## What is expected
Return the data exactly, with all pictures removed.

Saved entries
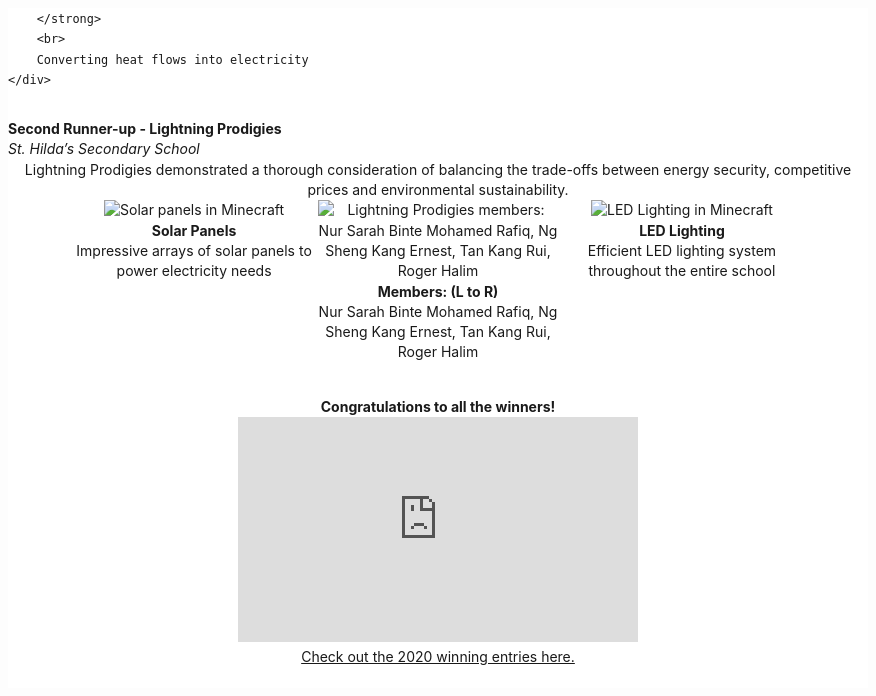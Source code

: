         </strong>
        <br>
        Converting heat flows into electricity
    </div>
</div>

<div style="text-align: left; margin-top: 30px;">
    <strong>
        Second Runner-up - Lightning Prodigies
    </strong>
    <br>
    <span style="font-style: italic;">
       St. Hilda’s Secondary School
    </span>
</div>
<div style="text-align: center;">
    Lightning Prodigies demonstrated a thorough consideration of balancing the trade-offs between energy security, competitive prices and environmental sustainability. 
    <br>
    <div style="display: inline-block; vertical-align: top; text-align: center; width: 240px; margin: auto; margin-bottom: 20px;">
        <img alt="Solar panels in Minecraft" src="/images/events/segc/solar-panels.png" style="width: 240px; height: 160px;">
        <br>
        <strong>
            Solar Panels
        </strong>
        <br>
        Impressive arrays of solar panels to power electricity needs
    </div>
    <div style="display: inline-block; vertical-align: top; text-align: center; width: 240px; margin: auto; margin-bottom: 20px;">
        <img alt="Lightning Prodigies members: Nur Sarah Binte Mohamed Rafiq, Ng Sheng Kang Ernest, Tan Kang Rui, Roger Halim" src="/images/events/segc/lightning-prodigies.jpg" style="width: 240px; height: 160px;">
        <br>
        <strong>
            Members: (L to R)
        </strong>
        <br>
        Nur Sarah Binte Mohamed Rafiq, Ng Sheng Kang Ernest, Tan Kang Rui, Roger Halim
    </div>
    <div style="display: inline-block; vertical-align: top; text-align: center; width: 240px; margin: auto; margin-bottom: 20px;">
        <img alt="LED Lighting in Minecraft" src="/images/events/segc/led-lighting.png" style="width: 240px; height: 160px;">
        <br>
        <strong>
            LED Lighting
        </strong>
        <br>
        Efficient LED lighting system throughout the entire school
    </div>
</div>
<p style="text-align: center">
    <strong>
        Congratulations to all the winners!
    </strong>
    <br>
    <iframe width="400" height="225" src="https://www.youtube.com/embed/wn-2EUK6bHI" frameborder="0" allowfullscreen=""></iframe> 
    <br>
    <a href="https://go.gov.sg/segc-youth-winners" target="_blank">Check out the 2020 winning entries here.</a>
    <br>
    <br>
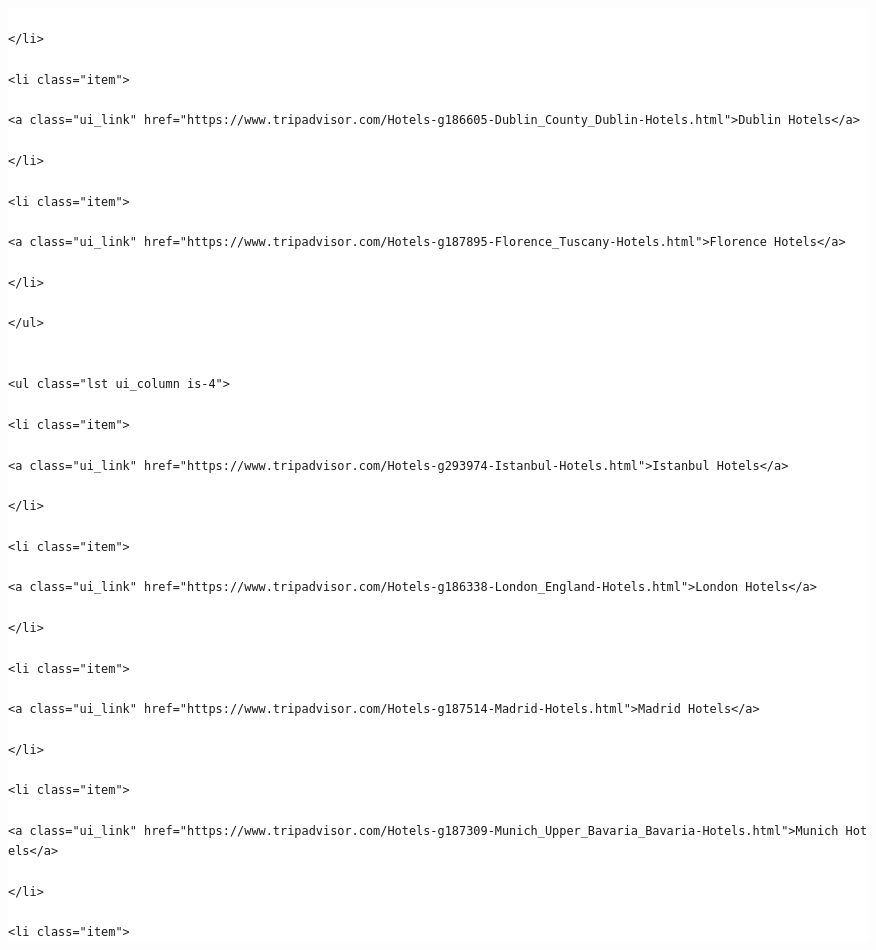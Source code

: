                                                                                                                                                                                                                   </li>
                                                                                                                                                                                                                  <li class="item">
                                                                                                                                                                                                                    <a class="ui_link" href="https://www.tripadvisor.com/Hotels-g186605-Dublin_County_Dublin-Hotels.html">Dublin Hotels</a>
                                                                                                                                                                                                                  </li>
                                                                                                                                                                                                                  <li class="item">
                                                                                                                                                                                                                    <a class="ui_link" href="https://www.tripadvisor.com/Hotels-g187895-Florence_Tuscany-Hotels.html">Florence Hotels</a>
                                                                                                                                                                                                                  </li>
                                                                                                                                                                                                                </ul>
                                                                                                                                                                                                                
                                                                                                                                                                                                                <ul class="lst ui_column is-4">
                                                                                                                                                                                                                  <li class="item">
                                                                                                                                                                                                                    <a class="ui_link" href="https://www.tripadvisor.com/Hotels-g293974-Istanbul-Hotels.html">Istanbul Hotels</a>
                                                                                                                                                                                                                  </li>
                                                                                                                                                                                                                  <li class="item">
                                                                                                                                                                                                                    <a class="ui_link" href="https://www.tripadvisor.com/Hotels-g186338-London_England-Hotels.html">London Hotels</a>
                                                                                                                                                                                                                  </li>
                                                                                                                                                                                                                  <li class="item">
                                                                                                                                                                                                                    <a class="ui_link" href="https://www.tripadvisor.com/Hotels-g187514-Madrid-Hotels.html">Madrid Hotels</a>
                                                                                                                                                                                                                  </li>
                                                                                                                                                                                                                  <li class="item">
                                                                                                                                                                                                                    <a class="ui_link" href="https://www.tripadvisor.com/Hotels-g187309-Munich_Upper_Bavaria_Bavaria-Hotels.html">Munich Hotels</a>
                                                                                                                                                                                                                  </li>
                                                                                                                                                                                                                  <li class="item">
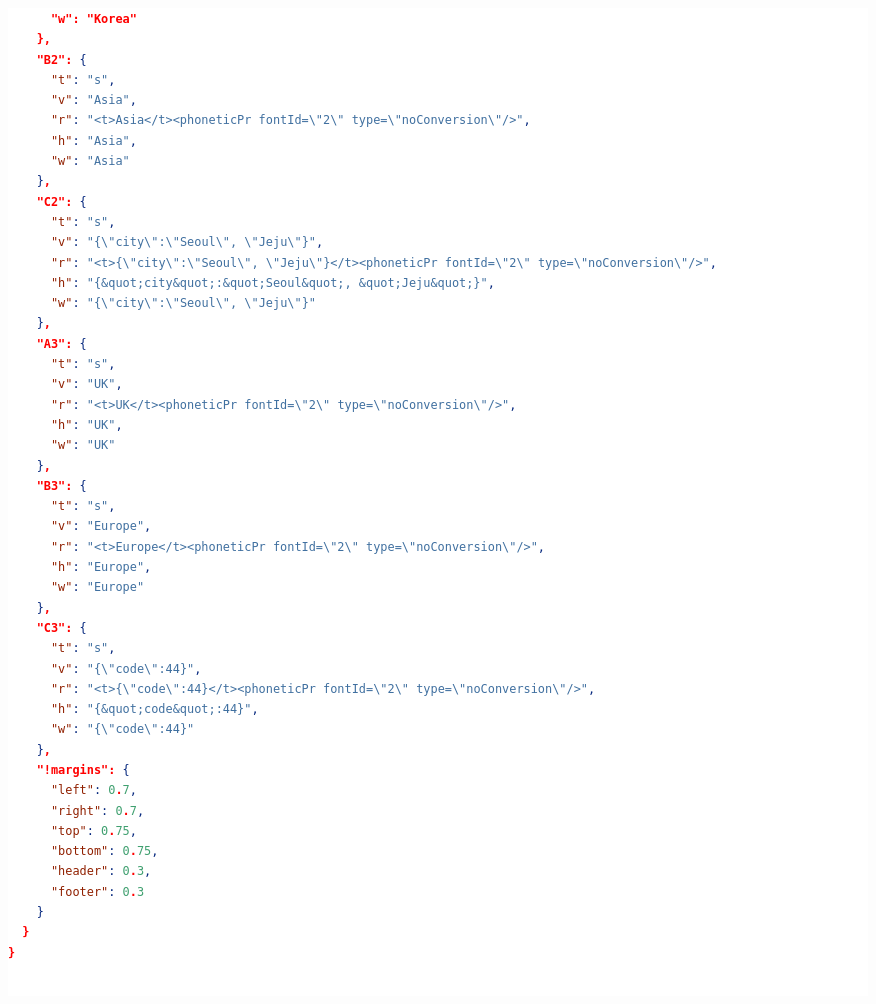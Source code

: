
 ```JSON
      "w": "Korea"
    },
    "B2": {
      "t": "s",
      "v": "Asia",
      "r": "<t>Asia</t><phoneticPr fontId=\"2\" type=\"noConversion\"/>",
      "h": "Asia",
      "w": "Asia"
    },
    "C2": {
      "t": "s",
      "v": "{\"city\":\"Seoul\", \"Jeju\"}",
      "r": "<t>{\"city\":\"Seoul\", \"Jeju\"}</t><phoneticPr fontId=\"2\" type=\"noConversion\"/>",
      "h": "{&quot;city&quot;:&quot;Seoul&quot;, &quot;Jeju&quot;}",
      "w": "{\"city\":\"Seoul\", \"Jeju\"}"
    },
    "A3": {
      "t": "s",
      "v": "UK",
      "r": "<t>UK</t><phoneticPr fontId=\"2\" type=\"noConversion\"/>",
      "h": "UK",
      "w": "UK"
    },
    "B3": {
      "t": "s",
      "v": "Europe",
      "r": "<t>Europe</t><phoneticPr fontId=\"2\" type=\"noConversion\"/>",
      "h": "Europe",
      "w": "Europe"
    },
    "C3": {
      "t": "s",
      "v": "{\"code\":44}",
      "r": "<t>{\"code\":44}</t><phoneticPr fontId=\"2\" type=\"noConversion\"/>",
      "h": "{&quot;code&quot;:44}",
      "w": "{\"code\":44}"
    },
    "!margins": {
      "left": 0.7,
      "right": 0.7,
      "top": 0.75,
      "bottom": 0.75,
      "header": 0.3,
      "footer": 0.3
    }
  }
}
```

<br/>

## Problem solution
Source code

:         </strong>
        <br>
        Converting heat flows into electricity
    </div>
</div>

<div style="text-align: left; margin-top: 30px;">
    <strong>
        Second Runner-up - Lightning Prodigies
    </strong>
    <br>
    <span style="font-style: italic;">
       St. Hilda’s Secondary School
    </span>
</div>
<div style="text-align: center;">
    Lightning Prodigies demonstrated a thorough consideration of balancing the trade-offs between energy security, competitive prices and environmental sustainability. 
    <br>
    <div style="display: inline-block; vertical-align: top; text-align: center; width: 240px; margin: auto; margin-bottom: 20px;">
        <img alt="Solar panels in Minecraft" src="/images/events/segc/solar-panels.png" style="width: 240px; height: 160px;">
        <br>
        <strong>
            Solar Panels
        </strong>
        <br>
        Impressive arrays of solar panels to power electricity needs
    </div>
    <div style="display: inline-block; vertical-align: top; text-align: center; width: 240px; margin: auto; margin-bottom: 20px;">
        <img alt="Lightning Prodigies members: Nur Sarah Binte Mohamed Rafiq, Ng Sheng Kang Ernest, Tan Kang Rui, Roger Halim" src="/images/events/segc/lightning-prodigies.jpg" style="width: 240px; height: 160px;">
        <br>
        <strong>
            Members: (L to R)
        </strong>
        <br>
        Nur Sarah Binte Mohamed Rafiq, Ng Sheng Kang Ernest, Tan Kang Rui, Roger Halim
    </div>
    <div style="display: inline-block; vertical-align: top; text-align: center; width: 240px; margin: auto; margin-bottom: 20px;">
        <img alt="LED Lighting in Minecraft" src="/images/events/segc/led-lighting.png" style="width: 240px; height: 160px;">
        <br>
        <strong>
            LED Lighting
        </strong>
        <br>
        Efficient LED lighting system throughout the entire school
    </div>
</div>
<p style="text-align: center">
    <strong>
        Congratulations to all the winners!
    </strong>
    <br>
    <iframe width="400" height="225" src="https://www.youtube.com/embed/wn-2EUK6bHI" frameborder="0" allowfullscreen=""></iframe> 
    <br>
    <a href="https://go.gov.sg/segc-youth-winners" target="_blank">Check out the 2020 winning entries here.</a>
    <br>
    <br>
Source code

:                                                                                                                                                                                                                   </li>
                                                                                                                                                                                                                  <li class="item">
                                                                                                                                                                                                                    <a class="ui_link" href="https://www.tripadvisor.com/Hotels-g186605-Dublin_County_Dublin-Hotels.html">Dublin Hotels</a>
                                                                                                                                                                                                                  </li>
                                                                                                                                                                                                                  <li class="item">
                                                                                                                                                                                                                    <a class="ui_link" href="https://www.tripadvisor.com/Hotels-g187895-Florence_Tuscany-Hotels.html">Florence Hotels</a>
                                                                                                                                                                                                                  </li>
                                                                                                                                                                                                                </ul>
                                                                                                                                                                                                                
                                                                                                                                                                                                                <ul class="lst ui_column is-4">
                                                                                                                                                                                                                  <li class="item">
                                                                                                                                                                                                                    <a class="ui_link" href="https://www.tripadvisor.com/Hotels-g293974-Istanbul-Hotels.html">Istanbul Hotels</a>
                                                                                                                                                                                                                  </li>
                                                                                                                                                                                                                  <li class="item">
                                                                                                                                                                                                                    <a class="ui_link" href="https://www.tripadvisor.com/Hotels-g186338-London_England-Hotels.html">London Hotels</a>
                                                                                                                                                                                                                  </li>
                                                                                                                                                                                                                  <li class="item">
                                                                                                                                                                                                                    <a class="ui_link" href="https://www.tripadvisor.com/Hotels-g187514-Madrid-Hotels.html">Madrid Hotels</a>
                                                                                                                                                                                                                  </li>
                                                                                                                                                                                                                  <li class="item">
                                                                                                                                                                                                                    <a class="ui_link" href="https://www.tripadvisor.com/Hotels-g187309-Munich_Upper_Bavaria_Bavaria-Hotels.html">Munich Hotels</a>
                                                                                                                                                                                                                  </li>
                                                                                                                                                                                                                  <li class="item">
Source code

:
 ```JSON
      "w": "Korea"
    },
    "B2": {
      "t": "s",
      "v": "Asia",
      "r": "<t>Asia</t><phoneticPr fontId=\"2\" type=\"noConversion\"/>",
      "h": "Asia",
      "w": "Asia"
    },
    "C2": {
      "t": "s",
      "v": "{\"city\":\"Seoul\", \"Jeju\"}",
      "r": "<t>{\"city\":\"Seoul\", \"Jeju\"}</t><phoneticPr fontId=\"2\" type=\"noConversion\"/>",
      "h": "{&quot;city&quot;:&quot;Seoul&quot;, &quot;Jeju&quot;}",
      "w": "{\"city\":\"Seoul\", \"Jeju\"}"
    },
    "A3": {
      "t": "s",
      "v": "UK",
      "r": "<t>UK</t><phoneticPr fontId=\"2\" type=\"noConversion\"/>",
      "h": "UK",
      "w": "UK"
    },
    "B3": {
      "t": "s",
      "v": "Europe",
      "r": "<t>Europe</t><phoneticPr fontId=\"2\" type=\"noConversion\"/>",
      "h": "Europe",
      "w": "Europe"
    },
    "C3": {
      "t": "s",
      "v": "{\"code\":44}",
      "r": "<t>{\"code\":44}</t><phoneticPr fontId=\"2\" type=\"noConversion\"/>",
      "h": "{&quot;code&quot;:44}",
      "w": "{\"code\":44}"
    },
    "!margins": {
      "left": 0.7,
      "right": 0.7,
      "top": 0.75,
      "bottom": 0.75,
      "header": 0.3,
      "footer": 0.3
    }
  }
}
```

<br/>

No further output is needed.